- [TRY IT] Every line of the entries with the word "null" in it should be shown.

=== Section Start ===

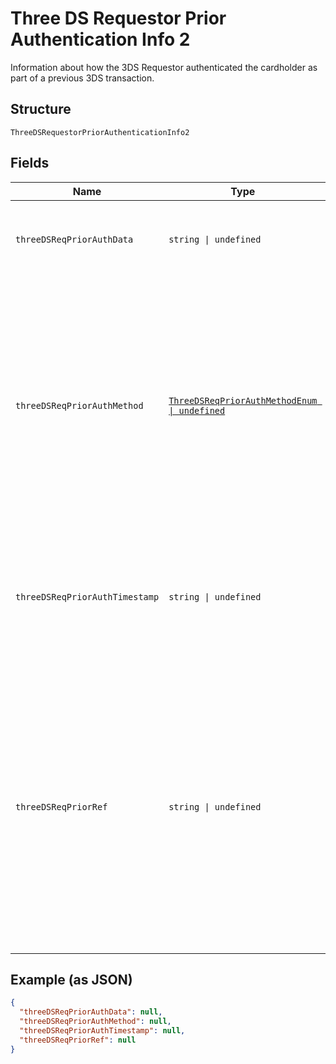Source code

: 
# Three DS Requestor Prior Authentication Info 2

Information about how the 3DS Requestor authenticated the cardholder as part of a previous 3DS transaction.

## Structure

`ThreeDSRequestorPriorAuthenticationInfo2`

## Fields

| Name | Type | Tags | Description |
|  --- | --- | --- | --- |
| `threeDSReqPriorAuthData` | `string \| undefined` | Optional | Data that documents and supports a specific authentication process. Maximum length: 2048 bytes. |
| `threeDSReqPriorAuthMethod` | [`ThreeDSReqPriorAuthMethodEnum \| undefined`](../../doc/models/three-ds-req-prior-auth-method-enum.md) | Optional | Mechanism used by the Cardholder to previously authenticate to the 3DS Requestor. Allowed values:<br><br>* **01** — Frictionless authentication occurred by ACS.<br>* **02** — Cardholder challenge occurred by ACS.<br>* **03** — AVS verified.<br>* **04** — Other issuer methods.<br>**Constraints**: *Minimum Length*: `2`, *Maximum Length*: `2` |
| `threeDSReqPriorAuthTimestamp` | `string \| undefined` | Optional | Date and time in UTC of the prior cardholder authentication. Format: YYYYMMDDHHMM<br>**Constraints**: *Minimum Length*: `12`, *Maximum Length*: `12` |
| `threeDSReqPriorRef` | `string \| undefined` | Optional | This data element provides additional information to the ACS to determine the best approach for handing a request. This data element contains an ACS Transaction ID for a prior authenticated transaction. For example, the first recurring transaction that was authenticated with the cardholder. Length: 30 characters.<br>**Constraints**: *Minimum Length*: `36`, *Maximum Length*: `36` |

## Example (as JSON)

```json
{
  "threeDSReqPriorAuthData": null,
  "threeDSReqPriorAuthMethod": null,
  "threeDSReqPriorAuthTimestamp": null,
  "threeDSReqPriorRef": null
}
```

=== Section End ===

- [TASK ANSWER]
  "threeDSReqPriorAuthData": null,
  "threeDSReqPriorAuthMethod": null,
  "threeDSReqPriorAuthTimestamp": null,
  "threeDSReqPriorRef": null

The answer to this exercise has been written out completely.